Virtual secessionism

by digby

This piece by Garry Wills discusses the various ways in which the Republicans are finding ways to secede from America, just as they did once before:

Just as the Old South compelled the national party to shelter its extremism, today’s Tea Party leaders make Republicans toe their line. Most Republicans do not think laws invalid because the president is a foreign-born Muslim with a socialist agenda. But they do not renounce, or even criticize, their partners who think that. The rare Republican who dares criticize a Rush Limbaugh is quickly made to repent and apologize. John Boehner holds the nation hostage because the Tea Party holds him hostage. The problem with modern Republicans is not fanaticism in the few but cowardice in the many, who let their fellows live in virtual secession from laws they disagree with.

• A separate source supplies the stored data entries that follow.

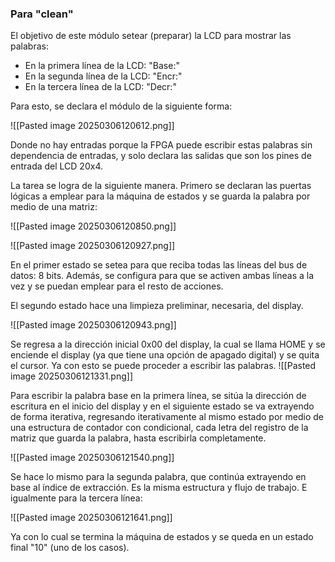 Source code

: ### Para "clean"

El objetivo de este módulo setear (preparar) la LCD para mostrar las palabras:
- En la primera línea de la LCD: "Base:"
- En la segunda línea de la LCD: "Encr:"
- En la tercera línea de la LCD: "Decr:"

Para esto, se declara el módulo de la siguiente forma:

![[Pasted image 20250306120612.png]]

Donde no hay entradas porque la FPGA puede escribir estas palabras sin dependencia de entradas, y solo declara las salidas que son los pines de entrada del LCD 20x4.

La tarea se logra de la siguiente manera. Primero se declaran las puertas lógicas a emplear para la máquina de estados y se guarda la palabra por medio de una matriz:

![[Pasted image 20250306120850.png]]

![[Pasted image 20250306120927.png]]

En el primer estado se setea para que reciba todas las líneas del bus de datos: 8 bits. Además, se configura para que se activen ambas líneas a la vez y se puedan emplear para el resto de acciones.

El segundo estado hace una limpieza preliminar, necesaria, del display.

![[Pasted image 20250306120943.png]]

Se regresa a la dirección inicial 0x00 del display, la cual se llama HOME y se enciende el display (ya que tiene una opción de apagado digital) y se quita el cursor. Ya con esto se puede proceder a escribir las palabras.
![[Pasted image 20250306121331.png]]

Para escribir la palabra base en la primera línea, se sitúa la dirección de escritura en el inicio del display y en el siguiente estado se va extrayendo de forma iterativa, regresando iterativamente al mismo estado por medio de una estructura de contador con condicional, cada letra del registro de la matriz que guarda la palabra, hasta escribirla completamente.

![[Pasted image 20250306121540.png]]

Se hace lo mismo para la segunda palabra, que continúa extrayendo en base al índice de extracción. Es la misma estructura y flujo de trabajo. E igualmente para la tercera línea:

![[Pasted image 20250306121641.png]]

Ya con lo cual se termina la máquina de estados y se queda en un estado final "10" (uno de los casos).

And this piece by Ed Kilgore, defines their modern identity:

It’s not just that these culturally threatened folk embrace their politics like it’s a religion. The actual religious outlook many of them espouse—whether they are conservative fundamentalist Protestants or neo-ultramontane Catholics—has imported secular political perspectives into their faith. They’ve managed to identify obedience to God with the restoration of pre-mid-twentieth-century culture and economics, and consequently, tend to look at themselves as the contemporary equivalents of the Old Testament prophets calling a wicked society to account before all hell literally breaks loose. So their politics reinforces their religion and vice-versa, and yes, the Republican Party, like the squishy mainline Protestant Churches and lenient do-gooder Catholic priests, are generally within crisis-distance of being viewed as objectively belonging to enemy ranks.

I’ve been observing this strain in American life for a long time and I’ve instinctively known that it was potent and growing in strength over the past couple of decades. But these two fellows are experts on this phenomenon and well worth paying attention to if you want to understand this dynamic. It’s not new, but it does evolve.